[DATA SUPPLIED — start]
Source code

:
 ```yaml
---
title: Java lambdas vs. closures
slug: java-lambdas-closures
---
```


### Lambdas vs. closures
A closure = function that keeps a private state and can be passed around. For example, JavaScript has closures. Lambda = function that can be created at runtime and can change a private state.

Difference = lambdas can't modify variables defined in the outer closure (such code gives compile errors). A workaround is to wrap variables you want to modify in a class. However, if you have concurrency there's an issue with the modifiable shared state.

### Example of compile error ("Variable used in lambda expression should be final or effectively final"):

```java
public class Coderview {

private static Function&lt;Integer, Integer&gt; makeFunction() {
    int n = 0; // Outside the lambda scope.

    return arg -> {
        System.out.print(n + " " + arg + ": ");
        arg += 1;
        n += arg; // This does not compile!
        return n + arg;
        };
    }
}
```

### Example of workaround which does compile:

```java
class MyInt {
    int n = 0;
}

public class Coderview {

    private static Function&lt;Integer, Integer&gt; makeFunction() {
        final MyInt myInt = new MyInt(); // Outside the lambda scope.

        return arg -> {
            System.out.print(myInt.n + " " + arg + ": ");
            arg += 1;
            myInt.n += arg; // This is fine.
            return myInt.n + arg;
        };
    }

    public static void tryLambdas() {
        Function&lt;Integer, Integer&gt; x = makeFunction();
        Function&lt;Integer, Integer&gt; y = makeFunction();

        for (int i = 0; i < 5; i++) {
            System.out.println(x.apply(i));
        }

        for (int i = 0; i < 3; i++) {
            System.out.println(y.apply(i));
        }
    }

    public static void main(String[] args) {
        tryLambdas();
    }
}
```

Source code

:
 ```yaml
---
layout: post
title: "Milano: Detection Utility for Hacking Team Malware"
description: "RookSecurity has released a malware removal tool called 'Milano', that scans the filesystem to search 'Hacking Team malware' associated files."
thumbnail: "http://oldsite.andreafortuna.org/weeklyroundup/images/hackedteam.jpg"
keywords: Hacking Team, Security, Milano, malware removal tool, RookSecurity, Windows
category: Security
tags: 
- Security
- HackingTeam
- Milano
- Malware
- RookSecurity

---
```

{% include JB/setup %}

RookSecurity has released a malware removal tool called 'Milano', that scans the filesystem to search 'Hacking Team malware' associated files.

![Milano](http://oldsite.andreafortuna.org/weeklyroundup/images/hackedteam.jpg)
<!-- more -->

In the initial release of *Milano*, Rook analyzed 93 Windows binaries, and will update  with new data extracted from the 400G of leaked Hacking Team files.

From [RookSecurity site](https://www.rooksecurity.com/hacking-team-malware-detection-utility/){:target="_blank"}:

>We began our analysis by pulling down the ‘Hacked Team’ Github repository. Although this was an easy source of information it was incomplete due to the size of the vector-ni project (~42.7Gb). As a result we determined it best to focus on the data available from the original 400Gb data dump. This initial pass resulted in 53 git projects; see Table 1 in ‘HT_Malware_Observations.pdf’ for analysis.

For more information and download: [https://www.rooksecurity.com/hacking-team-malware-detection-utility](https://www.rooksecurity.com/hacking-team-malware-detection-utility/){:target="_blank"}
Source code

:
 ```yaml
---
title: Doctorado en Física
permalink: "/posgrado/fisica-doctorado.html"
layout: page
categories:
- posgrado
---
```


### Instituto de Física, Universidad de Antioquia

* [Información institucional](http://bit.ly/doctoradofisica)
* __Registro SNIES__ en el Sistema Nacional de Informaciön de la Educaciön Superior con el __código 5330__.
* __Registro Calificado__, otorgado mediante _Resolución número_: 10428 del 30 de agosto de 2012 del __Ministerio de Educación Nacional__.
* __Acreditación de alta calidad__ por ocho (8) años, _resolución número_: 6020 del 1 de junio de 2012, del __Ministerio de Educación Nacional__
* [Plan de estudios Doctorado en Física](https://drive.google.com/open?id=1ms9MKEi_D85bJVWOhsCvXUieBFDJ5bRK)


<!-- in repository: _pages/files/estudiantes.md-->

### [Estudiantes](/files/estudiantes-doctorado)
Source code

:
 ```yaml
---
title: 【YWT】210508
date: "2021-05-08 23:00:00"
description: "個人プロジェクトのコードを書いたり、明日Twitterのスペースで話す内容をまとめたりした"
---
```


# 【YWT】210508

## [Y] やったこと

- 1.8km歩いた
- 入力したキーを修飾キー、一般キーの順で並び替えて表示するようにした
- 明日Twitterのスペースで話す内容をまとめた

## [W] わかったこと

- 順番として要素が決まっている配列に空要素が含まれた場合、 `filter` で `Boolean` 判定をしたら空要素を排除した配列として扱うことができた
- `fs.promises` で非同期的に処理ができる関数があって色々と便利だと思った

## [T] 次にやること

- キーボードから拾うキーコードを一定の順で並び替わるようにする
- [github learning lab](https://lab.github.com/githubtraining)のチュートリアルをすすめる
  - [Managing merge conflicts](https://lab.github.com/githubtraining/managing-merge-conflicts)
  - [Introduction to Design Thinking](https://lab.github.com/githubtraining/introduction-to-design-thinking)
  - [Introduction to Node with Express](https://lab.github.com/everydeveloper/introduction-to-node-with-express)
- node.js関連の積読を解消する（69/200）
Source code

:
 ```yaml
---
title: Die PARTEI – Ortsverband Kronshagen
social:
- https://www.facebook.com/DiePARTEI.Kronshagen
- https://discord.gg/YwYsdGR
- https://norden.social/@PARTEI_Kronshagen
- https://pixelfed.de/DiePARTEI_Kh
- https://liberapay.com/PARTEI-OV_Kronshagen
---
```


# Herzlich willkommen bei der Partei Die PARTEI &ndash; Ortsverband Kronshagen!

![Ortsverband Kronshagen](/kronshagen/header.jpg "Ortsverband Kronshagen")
[DATA SUPPLIED — finish]
The required answer is each line of the entries containing the string "introduction".

  - [Introduction to Design Thinking](https://lab.github.com/githubtraining/introduction-to-design-thinking)
  - [Introduction to Node with Express](https://lab.github.com/everydeveloper/introduction-to-node-with-express)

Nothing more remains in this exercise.